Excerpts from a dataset

* * * * * * *

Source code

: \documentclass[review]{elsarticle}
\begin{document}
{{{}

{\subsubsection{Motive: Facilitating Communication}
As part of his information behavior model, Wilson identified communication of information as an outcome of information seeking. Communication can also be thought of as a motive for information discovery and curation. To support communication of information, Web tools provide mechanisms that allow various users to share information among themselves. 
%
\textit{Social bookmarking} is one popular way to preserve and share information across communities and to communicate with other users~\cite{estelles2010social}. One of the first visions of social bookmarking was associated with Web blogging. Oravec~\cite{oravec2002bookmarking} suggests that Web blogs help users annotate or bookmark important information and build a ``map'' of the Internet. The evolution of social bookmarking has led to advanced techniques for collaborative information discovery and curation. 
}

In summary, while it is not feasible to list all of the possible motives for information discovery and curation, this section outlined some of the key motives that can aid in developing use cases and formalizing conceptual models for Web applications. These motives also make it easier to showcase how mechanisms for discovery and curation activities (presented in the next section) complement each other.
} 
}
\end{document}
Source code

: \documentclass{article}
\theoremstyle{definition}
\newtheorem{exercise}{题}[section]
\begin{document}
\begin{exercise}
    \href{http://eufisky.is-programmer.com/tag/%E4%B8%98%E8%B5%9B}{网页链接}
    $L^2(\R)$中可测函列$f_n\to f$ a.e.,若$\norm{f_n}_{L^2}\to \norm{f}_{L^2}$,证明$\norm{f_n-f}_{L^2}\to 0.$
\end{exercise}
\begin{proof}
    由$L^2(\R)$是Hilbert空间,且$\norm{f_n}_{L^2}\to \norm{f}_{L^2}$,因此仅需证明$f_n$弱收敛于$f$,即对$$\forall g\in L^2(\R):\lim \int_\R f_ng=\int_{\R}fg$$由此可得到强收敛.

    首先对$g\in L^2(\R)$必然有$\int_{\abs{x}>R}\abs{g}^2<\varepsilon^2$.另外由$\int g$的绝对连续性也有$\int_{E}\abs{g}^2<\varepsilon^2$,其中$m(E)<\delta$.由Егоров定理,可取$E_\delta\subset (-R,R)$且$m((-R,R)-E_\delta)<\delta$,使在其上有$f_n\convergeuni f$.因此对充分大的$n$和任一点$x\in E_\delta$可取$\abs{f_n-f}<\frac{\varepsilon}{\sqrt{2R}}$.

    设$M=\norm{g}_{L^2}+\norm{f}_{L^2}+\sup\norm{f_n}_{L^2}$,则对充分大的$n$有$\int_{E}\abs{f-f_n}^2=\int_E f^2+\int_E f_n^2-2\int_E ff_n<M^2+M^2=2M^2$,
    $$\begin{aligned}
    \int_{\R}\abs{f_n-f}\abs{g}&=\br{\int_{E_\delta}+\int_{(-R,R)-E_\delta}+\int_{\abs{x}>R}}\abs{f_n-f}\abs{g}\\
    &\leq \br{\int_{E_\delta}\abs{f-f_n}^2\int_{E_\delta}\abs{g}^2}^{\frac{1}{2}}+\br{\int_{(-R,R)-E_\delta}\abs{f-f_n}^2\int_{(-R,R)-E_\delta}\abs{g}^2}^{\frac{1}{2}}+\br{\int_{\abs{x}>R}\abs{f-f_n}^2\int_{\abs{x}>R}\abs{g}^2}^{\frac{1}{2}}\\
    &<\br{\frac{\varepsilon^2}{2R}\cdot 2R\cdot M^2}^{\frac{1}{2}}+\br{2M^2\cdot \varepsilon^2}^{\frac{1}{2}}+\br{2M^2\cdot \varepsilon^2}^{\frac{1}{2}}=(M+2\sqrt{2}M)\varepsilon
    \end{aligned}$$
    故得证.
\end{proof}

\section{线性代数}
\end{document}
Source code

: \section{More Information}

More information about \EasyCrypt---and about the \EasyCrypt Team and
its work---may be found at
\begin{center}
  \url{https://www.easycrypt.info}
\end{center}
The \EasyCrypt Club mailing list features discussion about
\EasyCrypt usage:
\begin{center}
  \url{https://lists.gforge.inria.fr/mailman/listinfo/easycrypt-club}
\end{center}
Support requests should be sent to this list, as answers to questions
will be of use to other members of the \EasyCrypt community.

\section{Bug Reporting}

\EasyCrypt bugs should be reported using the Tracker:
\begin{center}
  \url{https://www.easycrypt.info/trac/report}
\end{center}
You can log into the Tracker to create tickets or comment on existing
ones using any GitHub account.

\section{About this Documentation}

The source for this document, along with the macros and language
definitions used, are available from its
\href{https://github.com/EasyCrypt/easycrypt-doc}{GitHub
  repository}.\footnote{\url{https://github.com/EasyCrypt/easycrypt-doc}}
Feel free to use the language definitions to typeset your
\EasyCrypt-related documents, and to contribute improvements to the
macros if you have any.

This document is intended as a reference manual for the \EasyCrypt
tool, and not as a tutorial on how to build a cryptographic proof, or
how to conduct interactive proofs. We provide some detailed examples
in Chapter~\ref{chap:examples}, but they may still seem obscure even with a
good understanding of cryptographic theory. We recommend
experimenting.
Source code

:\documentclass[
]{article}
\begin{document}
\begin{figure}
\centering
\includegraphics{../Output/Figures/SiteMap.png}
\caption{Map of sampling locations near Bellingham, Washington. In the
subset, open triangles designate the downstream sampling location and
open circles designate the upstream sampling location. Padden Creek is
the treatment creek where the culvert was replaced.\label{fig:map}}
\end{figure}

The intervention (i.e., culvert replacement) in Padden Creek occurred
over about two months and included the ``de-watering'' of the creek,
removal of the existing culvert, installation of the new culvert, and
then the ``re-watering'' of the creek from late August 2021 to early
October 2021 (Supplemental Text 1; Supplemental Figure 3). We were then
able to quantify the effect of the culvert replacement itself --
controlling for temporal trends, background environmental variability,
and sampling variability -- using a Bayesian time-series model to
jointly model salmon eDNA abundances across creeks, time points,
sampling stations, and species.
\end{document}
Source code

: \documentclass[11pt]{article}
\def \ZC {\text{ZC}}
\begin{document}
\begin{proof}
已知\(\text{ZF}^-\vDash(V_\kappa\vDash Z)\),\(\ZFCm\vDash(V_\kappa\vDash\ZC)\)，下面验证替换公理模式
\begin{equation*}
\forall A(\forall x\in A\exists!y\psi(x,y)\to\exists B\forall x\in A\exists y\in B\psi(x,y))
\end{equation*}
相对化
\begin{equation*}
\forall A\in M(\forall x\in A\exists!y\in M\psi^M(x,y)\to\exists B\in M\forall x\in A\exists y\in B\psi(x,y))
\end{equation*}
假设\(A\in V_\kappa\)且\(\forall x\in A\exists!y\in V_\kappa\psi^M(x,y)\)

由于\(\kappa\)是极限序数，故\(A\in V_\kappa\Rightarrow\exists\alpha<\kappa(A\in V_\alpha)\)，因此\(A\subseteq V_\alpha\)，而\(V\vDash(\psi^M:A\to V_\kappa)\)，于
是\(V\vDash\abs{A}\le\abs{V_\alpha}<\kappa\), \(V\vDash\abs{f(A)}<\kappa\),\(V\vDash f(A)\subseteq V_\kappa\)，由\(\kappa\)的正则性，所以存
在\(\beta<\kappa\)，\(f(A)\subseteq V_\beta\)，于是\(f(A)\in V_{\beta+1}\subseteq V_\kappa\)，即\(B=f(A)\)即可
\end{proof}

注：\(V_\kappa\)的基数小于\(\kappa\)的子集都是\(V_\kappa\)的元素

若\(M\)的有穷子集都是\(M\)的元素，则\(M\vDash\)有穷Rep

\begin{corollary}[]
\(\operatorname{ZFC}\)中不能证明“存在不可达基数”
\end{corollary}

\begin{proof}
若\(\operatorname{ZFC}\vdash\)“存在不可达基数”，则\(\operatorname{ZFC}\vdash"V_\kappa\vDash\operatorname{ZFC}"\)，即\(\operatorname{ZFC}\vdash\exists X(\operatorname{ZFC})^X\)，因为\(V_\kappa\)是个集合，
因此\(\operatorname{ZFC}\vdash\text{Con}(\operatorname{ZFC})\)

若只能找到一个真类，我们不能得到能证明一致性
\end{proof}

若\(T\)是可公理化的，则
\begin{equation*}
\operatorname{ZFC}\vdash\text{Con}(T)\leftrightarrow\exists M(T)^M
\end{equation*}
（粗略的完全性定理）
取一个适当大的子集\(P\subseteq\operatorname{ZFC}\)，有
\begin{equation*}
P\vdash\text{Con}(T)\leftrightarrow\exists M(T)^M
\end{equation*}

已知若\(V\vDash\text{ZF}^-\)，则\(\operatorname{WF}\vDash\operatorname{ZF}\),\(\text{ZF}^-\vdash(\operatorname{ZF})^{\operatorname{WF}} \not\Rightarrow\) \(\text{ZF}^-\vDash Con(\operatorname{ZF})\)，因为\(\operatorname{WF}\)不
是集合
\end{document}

* * * * * * *

» **Directions for this task**
Produce only the lines from the line containing "2021 to early" through the line containing "B\forall x\in A\exists y\in B\psi(x,y))", inclusive of both, exactly as they stand in the entries above.

» **Response area**
then the ``re-watering'' of the creek from late August 2021 to early
October 2021 (Supplemental Text 1; Supplemental Figure 3). We were then
able to quantify the effect of the culvert replacement itself --
controlling for temporal trends, background environmental variability,
and sampling variability -- using a Bayesian time-series model to
jointly model salmon eDNA abundances across creeks, time points,
sampling stations, and species.
\end{document}
Source code

: \documentclass[11pt]{article}
\def \ZC {\text{ZC}}
\begin{document}
\begin{proof}
已知\(\text{ZF}^-\vDash(V_\kappa\vDash Z)\),\(\ZFCm\vDash(V_\kappa\vDash\ZC)\)，下面验证替换公理模式
\begin{equation*}
\forall A(\forall x\in A\exists!y\psi(x,y)\to\exists B\forall x\in A\exists y\in B\psi(x,y))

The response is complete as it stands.